Feuer


Ich sah das Feuer, als ich aus dem Haus kam. Es brannte auf dem Rasen, wo eigentlich kein Feuer brennen sollte. Ich beobachtete es, bis ich sicher war, daß niemand darauf Anspruch erhob. Dann trat ich es aus. Es hatte schon Brände gegeben, und ich brauchte an diesem Tag keinen weiteren. Ich wunderte mich noch, während ich ging.

Der Weg zum nächsten Haus war heute besonders weit. Die Häuser sehen alle gleich aus. Leute sagen, sie unterscheiden sich in ihrer Größe, aber das kann ich weder bestätigen noch widerlegen. Es ist auch ohne Bedeutung, da man nie weiß, wo man ist, wenn man aus dem Aufzug steigt.

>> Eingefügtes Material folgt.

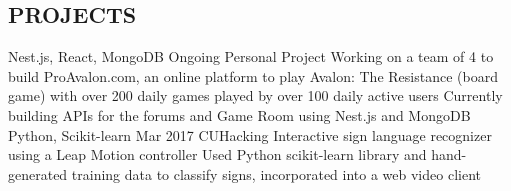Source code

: \documentclass{aanguyen_res}
\begin{document}
\begin{main}
    \section{PROJECTS}
      \begin{entrylist}
        \rightentry%
          {Nest.js, React, MongoDB}%
          {\href{https://github.com/vck3000/ProAvalon/tree/newPA_staging}{}}%
          {Ongoing}%
          {Personal Project}%
          {\createlist%
            {%
              Working on a team of 4 to build ProAvalon.com, an online platform to play Avalon: %
              The Resistance (board game) with over 200 daily games played by over 100 daily active users %
            }%
            {%
               Currently building APIs for the forums and Game Room using Nest.js and MongoDB %
            }%
          }
        \rightentry%
          {Python, Scikit-learn}%
          {\href{https://github.com/aanguyen/SignBuddy}{}}%
          {Mar 2017}%
          {CUHacking}%
          {\createlist%
            {%
              Interactive sign language recognizer using a Leap Motion controller %
            }%
            {%
              Used Python scikit-learn library and hand-generated training data to classify signs, %
              incorporated into a web video client %
            }%
          }
      \end{entrylist}
  \end{main}
\end{document}
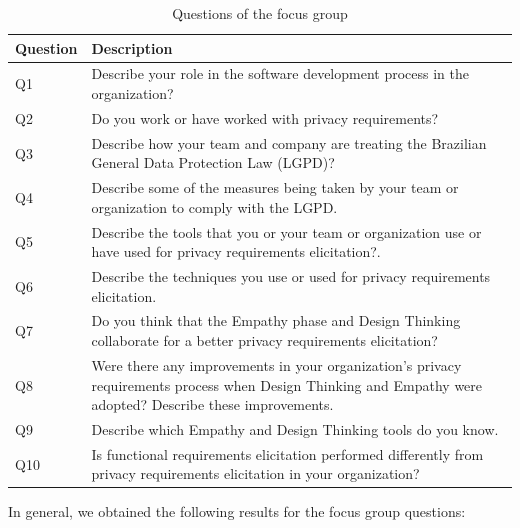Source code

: \documentclass[conference]{IEEEtran}
\begin{document}
\begin{table}[htb!]
    \centering
    \begin{tabular}{|p{0.9cm}|p{7.0cm}|}
    \hline
     Question & Description   \\ \hline
     Q1 & Describe your role in the software development process in the organization? \\ \hline
     Q2 & Do you work or have worked with privacy requirements? \\ \hline
     Q3 & Describe how your team and company are treating the Brazilian General Data Protection Law (LGPD)? \\ \hline
     Q4 & Describe some of the measures being taken by your team or organization to comply with the LGPD. \\ \hline
     Q5 & Describe the tools that you or your team or organization use or have used for privacy requirements elicitation?.
    \\ \hline
    Q6 & Describe the techniques you use or used for privacy requirements elicitation.
    \\ \hline
    Q7 & Do you think that the Empathy phase and Design Thinking collaborate for a better privacy requirements elicitation?
    \\ \hline
    Q8 & Were there any improvements in your organization's privacy requirements process when Design Thinking and Empathy were adopted? Describe these improvements.
    \\ \hline
    Q9 & Describe which Empathy and Design Thinking tools do you know. \\ \hline
    Q10 &  Is functional requirements elicitation performed differently from privacy requirements elicitation in your organization?   \\ \hline
    \end{tabular}
    \caption{Questions of the focus group}
    \label{tab:group}
\end{table}


In general, we obtained the following results for the focus group questions:

\end{document}
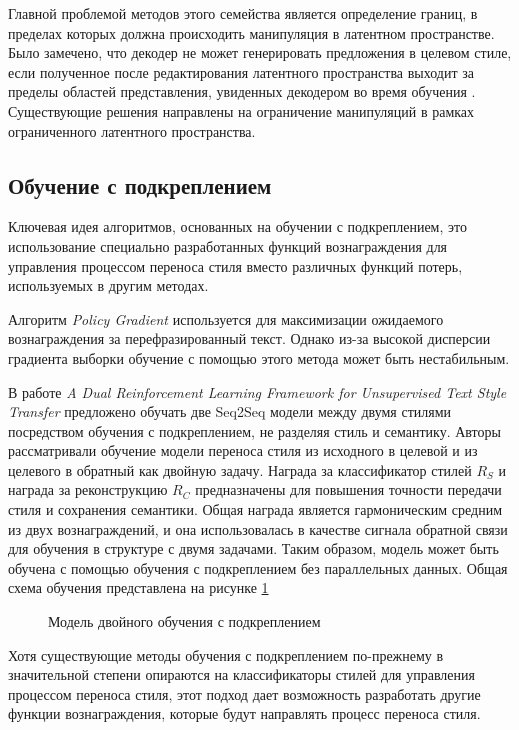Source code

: Главной проблемой методов этого семейства является определение границ, в пределах которых должна происходить манипуляция в латентном пространстве.
Было замечено, что декодер не может генерировать предложения в целевом стиле, если полученное после редактирования латентного пространства выходит за пределы областей представления, увиденных декодером во время обучения \cite{mueller_seq2betterseq}.
Существующие решения направлены на ограничение манипуляций в рамках ограниченного латентного пространства.


\subsection{Обучение с подкреплением}
Ключевая идея алгоритмов, основанных на обучении с подкреплением, это использование специально разработанных функций вознаграждения для управления процессом переноса стиля вместо различных функций потерь, используемых в
другим методах.

Алгоритм \textit{Policy Gradient} \cite{Williams1992SimpleSG} используется для максимизации ожидаемого вознаграждения за перефразированный текст.
Однако из-за высокой дисперсии градиента выборки обучение с помощью этого метода может быть нестабильным.

В работе \textit{A Dual Reinforcement Learning Framework for Unsupervised Text Style Transfer} \cite{luo2019dual} предложено обучать две Seq2Seq модели между двумя стилями посредством обучения с подкреплением, не разделяя стиль и семантику.
Авторы рассматривали обучение модели переноса стиля из исходного в целевой и из целевого в обратный как двойную задачу.
Награда за классификатор стилей $R_S$ и награда за реконструкцию $R_C$ предназначены для повышения точности передачи стиля и сохранения семантики.
Общая награда является гармоническим средним из двух вознаграждений, и она использовалась в качестве сигнала обратной связи для обучения в
структуре с двумя задачами.
Таким образом, модель может быть обучена с помощью обучения с подкреплением без параллельных данных. Общая схема обучения представлена на рисунке \ref{fig:analysis_rl}
\begin{figure}[ht]
  \centering
  \caption{Модель двойного обучения с подкреплением}
  \label{fig:analysis_rl}
\end{figure}

Хотя существующие методы обучения с подкреплением по-прежнему в значительной степени опираются на классификаторы стилей для управления процессом переноса стиля, этот подход дает возможность разработать другие функции вознаграждения, которые будут направлять процесс переноса стиля.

Der Aufzug fährt sehr langsam und ist immer sehr voll. Manchmal diffundieren die Leute durch die Wände, und ihre Taschen und Fahrräder bleiben stehen. Ich weiß nicht, wo sie hingehen. Die Fahrräder, meine ich.

Der Aufzug hielt nach einer Weile, die ausgereicht hätte, mich in den dreizehnten Stock zu bringen. (Ich habe aber noch nie etwas von einem dreizehnten Stock gehört.) Ich verließ ihn durch die Tür und sah das Feuer auf dem Rasen brennen. Also trat ich es aus, diesmal ohne mich groß um seinen Besitzer zu kümmern, der, jetzt sah ich es, am Rand des Lichtkreises hockte.

Meine Freundin (die ich hatte besuchen wollen) hält einen Wolf auf dem Balkon. Bei Vollmond verwandelt er sich in einen Menschen. (Wie sie das aushält, ist mir schleierhaft.) Bei Neumond geht sie mit ihm in den Wald, der das Viertel umgibt, und läßt ihn dort von der Leine. Von meinem Fenster aus sehe ich sie beide laufen.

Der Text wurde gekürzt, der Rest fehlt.